It has already been found that very small embyronic-like stem cells (VSELs) are present in adult human tissues and organs. The aim of this study was to find if there exists any similar population of cells in cell cultures of reproductive tissues and embryonic stem cells, and if these cells have any relation to pluripotency and germinal lineage.
Methods and results
Here we report that a population of small SSEA-4-positive cells with diameters of up to 4 μm was isolated by fluorescence-activated cell sorting (FACS) from the human ovarian cell cultures after enzymatic degradation of adult cortex tissues. These small cells – putative ovarian stem cells – were also observed during cell culturing of up to 6 months and more. In general, small putative ovarian stem cells, isolated by FACS, showed a relatively low gene expression profile when compared to human embryonic stem cells (hESCs) and human adult fibroblasts; this may reflect the quiescent state of these cells. In spite of that, small putative ovarian stem cells expressed several genes related to primordial germ cells (PGCs), pluripotency and germinal lineage, including VASA. The PGC-related gene PRDM1 was strongly expressed in small putative ovarian stem cells; in both hESCs and fibroblasts it was significantly down-regulated. In addition, putative ovarian stem cells expressed other PGC-related genes, such as PRDM14 and DPPA3. Most of the pluripotency and germinal lineage-related genes were up-regulated in hESCs (except VASA). When compared to fibroblasts, there were several pluripotency-related genes, which were up-regulated in small putative ovarian stem cells. Similar populations of small cells were also isolated by FACS from human testicular and hESC cultures.

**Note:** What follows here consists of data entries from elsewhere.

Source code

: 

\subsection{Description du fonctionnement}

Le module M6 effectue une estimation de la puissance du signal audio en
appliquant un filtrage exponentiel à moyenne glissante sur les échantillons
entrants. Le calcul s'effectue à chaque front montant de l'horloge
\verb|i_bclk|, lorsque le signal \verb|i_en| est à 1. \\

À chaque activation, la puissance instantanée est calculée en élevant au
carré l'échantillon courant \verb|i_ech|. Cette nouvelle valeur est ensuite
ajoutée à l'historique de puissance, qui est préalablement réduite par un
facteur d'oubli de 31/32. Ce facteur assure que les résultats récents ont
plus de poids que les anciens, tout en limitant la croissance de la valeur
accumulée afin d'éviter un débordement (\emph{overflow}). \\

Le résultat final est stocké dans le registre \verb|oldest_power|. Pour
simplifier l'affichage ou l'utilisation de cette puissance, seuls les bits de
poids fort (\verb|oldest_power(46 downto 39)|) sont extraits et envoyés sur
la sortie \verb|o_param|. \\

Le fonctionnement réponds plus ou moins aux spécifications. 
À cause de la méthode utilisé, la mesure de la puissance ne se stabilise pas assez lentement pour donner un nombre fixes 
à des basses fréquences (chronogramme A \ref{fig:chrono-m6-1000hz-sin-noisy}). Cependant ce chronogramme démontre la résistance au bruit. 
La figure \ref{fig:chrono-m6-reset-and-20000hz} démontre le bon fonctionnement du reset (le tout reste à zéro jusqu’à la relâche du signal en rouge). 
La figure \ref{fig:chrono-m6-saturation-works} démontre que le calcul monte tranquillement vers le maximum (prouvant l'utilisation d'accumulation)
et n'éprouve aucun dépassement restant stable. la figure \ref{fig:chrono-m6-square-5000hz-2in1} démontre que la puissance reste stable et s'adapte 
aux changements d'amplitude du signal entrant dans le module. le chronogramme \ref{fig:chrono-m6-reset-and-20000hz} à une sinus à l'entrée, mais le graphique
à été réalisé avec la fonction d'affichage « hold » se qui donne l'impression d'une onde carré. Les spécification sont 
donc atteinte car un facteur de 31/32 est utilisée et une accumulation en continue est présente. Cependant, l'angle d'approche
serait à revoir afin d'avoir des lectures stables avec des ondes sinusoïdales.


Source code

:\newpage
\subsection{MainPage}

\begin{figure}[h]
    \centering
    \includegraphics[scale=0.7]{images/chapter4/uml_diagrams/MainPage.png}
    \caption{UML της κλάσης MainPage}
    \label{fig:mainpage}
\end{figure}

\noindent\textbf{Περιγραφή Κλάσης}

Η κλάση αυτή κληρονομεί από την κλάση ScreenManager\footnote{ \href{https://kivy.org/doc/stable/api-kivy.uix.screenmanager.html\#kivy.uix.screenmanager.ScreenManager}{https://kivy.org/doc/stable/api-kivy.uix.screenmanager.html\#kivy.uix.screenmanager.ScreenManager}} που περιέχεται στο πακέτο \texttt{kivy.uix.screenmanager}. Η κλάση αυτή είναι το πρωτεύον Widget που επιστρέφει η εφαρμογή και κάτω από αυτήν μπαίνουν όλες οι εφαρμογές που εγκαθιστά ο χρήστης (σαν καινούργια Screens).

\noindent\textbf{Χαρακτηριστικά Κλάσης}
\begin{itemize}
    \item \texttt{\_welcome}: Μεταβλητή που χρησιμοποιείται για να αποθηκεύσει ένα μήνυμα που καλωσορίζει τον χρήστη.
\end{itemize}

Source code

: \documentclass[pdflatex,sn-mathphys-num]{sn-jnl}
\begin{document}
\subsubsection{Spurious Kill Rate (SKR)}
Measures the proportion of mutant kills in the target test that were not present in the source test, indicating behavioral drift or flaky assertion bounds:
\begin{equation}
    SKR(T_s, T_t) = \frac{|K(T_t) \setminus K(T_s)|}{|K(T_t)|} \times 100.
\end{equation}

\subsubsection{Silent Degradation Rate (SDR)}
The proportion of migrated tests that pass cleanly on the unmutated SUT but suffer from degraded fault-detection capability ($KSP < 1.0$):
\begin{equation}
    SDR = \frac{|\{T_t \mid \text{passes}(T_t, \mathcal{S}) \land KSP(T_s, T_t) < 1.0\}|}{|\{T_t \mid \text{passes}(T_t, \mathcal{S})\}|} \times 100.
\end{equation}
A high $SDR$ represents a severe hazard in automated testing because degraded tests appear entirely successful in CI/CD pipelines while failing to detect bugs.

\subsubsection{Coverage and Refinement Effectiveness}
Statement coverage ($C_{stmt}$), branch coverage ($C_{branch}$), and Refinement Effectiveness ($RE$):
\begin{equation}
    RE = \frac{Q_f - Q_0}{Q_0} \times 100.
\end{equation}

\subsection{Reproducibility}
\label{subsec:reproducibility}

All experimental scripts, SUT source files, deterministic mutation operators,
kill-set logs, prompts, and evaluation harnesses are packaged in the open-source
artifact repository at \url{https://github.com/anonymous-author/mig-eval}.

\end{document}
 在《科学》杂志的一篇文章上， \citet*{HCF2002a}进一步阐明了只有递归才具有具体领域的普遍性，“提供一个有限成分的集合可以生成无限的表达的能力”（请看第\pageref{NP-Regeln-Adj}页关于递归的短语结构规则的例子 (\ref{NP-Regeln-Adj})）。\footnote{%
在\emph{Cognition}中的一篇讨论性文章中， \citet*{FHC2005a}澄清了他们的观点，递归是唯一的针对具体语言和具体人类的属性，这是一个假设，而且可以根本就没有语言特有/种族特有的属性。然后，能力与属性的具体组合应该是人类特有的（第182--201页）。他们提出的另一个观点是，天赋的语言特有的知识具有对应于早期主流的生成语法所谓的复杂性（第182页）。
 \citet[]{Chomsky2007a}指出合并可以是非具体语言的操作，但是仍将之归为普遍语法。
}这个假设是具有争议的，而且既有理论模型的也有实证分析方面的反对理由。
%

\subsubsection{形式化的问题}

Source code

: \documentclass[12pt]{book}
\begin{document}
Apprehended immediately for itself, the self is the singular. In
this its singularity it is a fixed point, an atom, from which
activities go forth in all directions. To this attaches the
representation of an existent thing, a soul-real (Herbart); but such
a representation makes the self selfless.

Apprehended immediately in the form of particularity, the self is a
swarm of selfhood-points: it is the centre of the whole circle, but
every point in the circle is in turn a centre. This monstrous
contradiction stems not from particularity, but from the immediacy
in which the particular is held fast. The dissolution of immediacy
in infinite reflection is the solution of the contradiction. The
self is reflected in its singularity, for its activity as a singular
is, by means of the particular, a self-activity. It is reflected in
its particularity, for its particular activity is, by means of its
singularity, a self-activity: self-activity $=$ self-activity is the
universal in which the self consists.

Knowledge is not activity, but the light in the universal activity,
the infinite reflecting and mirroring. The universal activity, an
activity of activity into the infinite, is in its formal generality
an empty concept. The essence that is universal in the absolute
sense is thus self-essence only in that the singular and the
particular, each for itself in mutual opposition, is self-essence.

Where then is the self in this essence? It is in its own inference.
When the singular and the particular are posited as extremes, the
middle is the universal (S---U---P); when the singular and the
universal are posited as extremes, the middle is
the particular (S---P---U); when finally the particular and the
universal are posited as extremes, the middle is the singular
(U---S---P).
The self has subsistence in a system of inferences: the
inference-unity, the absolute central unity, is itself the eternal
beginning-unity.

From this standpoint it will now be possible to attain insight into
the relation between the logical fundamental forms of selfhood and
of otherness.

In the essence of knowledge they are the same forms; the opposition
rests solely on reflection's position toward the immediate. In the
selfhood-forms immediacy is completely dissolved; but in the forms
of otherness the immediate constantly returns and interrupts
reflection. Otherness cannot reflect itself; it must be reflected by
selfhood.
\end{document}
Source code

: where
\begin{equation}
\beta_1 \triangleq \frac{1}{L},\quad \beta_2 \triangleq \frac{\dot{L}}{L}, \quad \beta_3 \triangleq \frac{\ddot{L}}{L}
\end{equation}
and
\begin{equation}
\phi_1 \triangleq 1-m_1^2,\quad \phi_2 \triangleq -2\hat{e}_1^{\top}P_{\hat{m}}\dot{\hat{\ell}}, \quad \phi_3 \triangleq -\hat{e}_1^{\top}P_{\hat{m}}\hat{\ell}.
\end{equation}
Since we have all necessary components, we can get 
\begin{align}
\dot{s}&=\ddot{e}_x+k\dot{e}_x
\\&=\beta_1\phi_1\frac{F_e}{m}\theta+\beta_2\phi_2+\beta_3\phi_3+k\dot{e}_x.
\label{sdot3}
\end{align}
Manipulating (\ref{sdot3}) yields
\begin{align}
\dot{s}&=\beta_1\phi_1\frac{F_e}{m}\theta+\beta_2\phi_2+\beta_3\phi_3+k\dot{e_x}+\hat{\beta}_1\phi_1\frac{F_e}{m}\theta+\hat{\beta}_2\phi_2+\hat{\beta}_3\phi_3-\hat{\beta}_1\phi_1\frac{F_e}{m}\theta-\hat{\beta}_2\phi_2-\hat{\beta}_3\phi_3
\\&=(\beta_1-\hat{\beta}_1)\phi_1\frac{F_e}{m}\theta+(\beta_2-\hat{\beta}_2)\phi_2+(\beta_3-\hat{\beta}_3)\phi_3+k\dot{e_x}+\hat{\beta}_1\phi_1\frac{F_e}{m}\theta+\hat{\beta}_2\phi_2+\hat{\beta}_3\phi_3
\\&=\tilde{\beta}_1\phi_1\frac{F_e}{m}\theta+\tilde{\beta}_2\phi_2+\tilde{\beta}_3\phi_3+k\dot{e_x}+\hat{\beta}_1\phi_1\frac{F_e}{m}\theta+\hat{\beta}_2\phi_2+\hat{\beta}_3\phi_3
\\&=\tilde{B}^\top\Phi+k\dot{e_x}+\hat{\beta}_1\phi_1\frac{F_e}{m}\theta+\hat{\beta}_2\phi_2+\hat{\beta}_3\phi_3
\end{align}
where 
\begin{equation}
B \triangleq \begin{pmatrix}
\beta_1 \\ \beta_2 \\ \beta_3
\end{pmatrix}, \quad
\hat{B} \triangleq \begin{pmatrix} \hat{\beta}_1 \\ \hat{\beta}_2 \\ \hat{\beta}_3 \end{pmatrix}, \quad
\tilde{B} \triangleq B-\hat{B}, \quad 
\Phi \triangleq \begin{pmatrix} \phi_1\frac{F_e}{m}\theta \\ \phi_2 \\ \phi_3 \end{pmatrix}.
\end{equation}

Our results confirm the potential embryonic-like character of small putative stem cells isolated from human adult ovaries and their possible relation to germinal lineage.
At the beginning it was supposed that pluripotent human embryonic stem cells (hESCs) can be isolated only from the human embryo, but later it was found that embyronic-like stem cells are also present in adult human tissues and organs. The group of Ratajczak first found a novel population of CXCR4+, SSEA-1+, Oct-4+ and CD45- cells in adult bone marrow [1, 2] and CXCR4+, SSEA-4+, and Oct-4+ cells in umbilical blood . Because these cells were small and round, with diameters of up to ~5–6 μm, they termed them very small embryonic-like stem cells (VSELs). They hypothesized that these cells are deposited early during development in bone marrow as a mobile pool of circulating pluripotent stem cells that play a crucial role in postnatal tissue turnover and regeneration, both of non-hematopoietic and hematopoietic tissues. Indeed, bone marrow-derived pluripotent VSELs are mobilized into peripheral blood after acute myocardial infarction [4, 5], stroke , skin burn injury , and Crohn’s disease . Adult bone marrow and umbilical cord blood VSELs, expressing the same and other markers of pluripotency (i.e. NANOG, SOX-2), have been confirmed by several other groups [9–15]. Moreover, adult human ovaries offer evidence of cells comparable to VSELs [16–19] being an integral part of the ovarian surface epithelium, namely, and were also proposed for adult human testicles [20–22].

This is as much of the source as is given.